[Plain-text document sources]

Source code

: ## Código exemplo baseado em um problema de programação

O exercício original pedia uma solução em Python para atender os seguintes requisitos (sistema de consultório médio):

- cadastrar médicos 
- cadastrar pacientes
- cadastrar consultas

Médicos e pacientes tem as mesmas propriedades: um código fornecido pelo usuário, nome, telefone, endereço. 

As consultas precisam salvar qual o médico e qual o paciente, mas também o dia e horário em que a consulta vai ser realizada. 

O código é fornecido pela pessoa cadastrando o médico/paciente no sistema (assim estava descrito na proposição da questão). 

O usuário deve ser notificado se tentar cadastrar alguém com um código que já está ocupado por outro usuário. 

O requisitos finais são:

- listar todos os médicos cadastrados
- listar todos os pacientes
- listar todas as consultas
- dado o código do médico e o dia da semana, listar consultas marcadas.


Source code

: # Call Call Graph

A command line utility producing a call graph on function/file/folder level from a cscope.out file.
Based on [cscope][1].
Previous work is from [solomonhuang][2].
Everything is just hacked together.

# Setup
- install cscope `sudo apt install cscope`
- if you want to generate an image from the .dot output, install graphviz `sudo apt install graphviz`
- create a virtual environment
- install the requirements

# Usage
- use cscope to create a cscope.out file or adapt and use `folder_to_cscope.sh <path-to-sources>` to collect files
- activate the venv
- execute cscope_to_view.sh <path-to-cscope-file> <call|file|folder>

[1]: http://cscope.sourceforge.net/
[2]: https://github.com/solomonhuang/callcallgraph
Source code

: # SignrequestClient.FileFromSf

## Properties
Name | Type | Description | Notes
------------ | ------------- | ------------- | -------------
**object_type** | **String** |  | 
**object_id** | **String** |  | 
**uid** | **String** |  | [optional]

**What you are asked to do**
The records above must be retyped in full, exactly as written.

**Response box**
Source code

: ## Código exemplo baseado em um problema de programação

O exercício original pedia uma solução em Python para atender os seguintes requisitos (sistema de consultório médio):

- cadastrar médicos 
- cadastrar pacientes
- cadastrar consultas

Médicos e pacientes tem as mesmas propriedades: um código fornecido pelo usuário, nome, telefone, endereço. 

As consultas precisam salvar qual o médico e qual o paciente, mas também o dia e horário em que a consulta vai ser realizada. 

O código é fornecido pela pessoa cadastrando o médico/paciente no sistema (assim estava descrito na proposição da questão). 

O usuário deve ser notificado se tentar cadastrar alguém com um código que já está ocupado por outro usuário. 

O requisitos finais são:

- listar todos os médicos cadastrados
- listar todos os pacientes
- listar todas as consultas
- dado o código do médico e o dia da semana, listar consultas marcadas.


Source code

: # Call Call Graph

A command line utility producing a call graph on function/file/folder level from a cscope.out file.
Based on [cscope][1].
Previous work is from [solomonhuang][2].
Everything is just hacked together.

# Setup
- install cscope `sudo apt install cscope`
- if you want to generate an image from the .dot output, install graphviz `sudo apt install graphviz`
- create a virtual environment
- install the requirements

# Usage
- use cscope to create a cscope.out file or adapt and use `folder_to_cscope.sh <path-to-sources>` to collect files
- activate the venv
- execute cscope_to_view.sh <path-to-cscope-file> <call|file|folder>

[1]: http://cscope.sourceforge.net/
[2]: https://github.com/solomonhuang/callcallgraph
Source code

: # SignrequestClient.FileFromSf

## Properties
Name | Type | Description | Notes
------------ | ------------- | ------------- | -------------
**object_type** | **String** |  | 
**object_id** | **String** |  | 
**uid** | **String** |  | [optional]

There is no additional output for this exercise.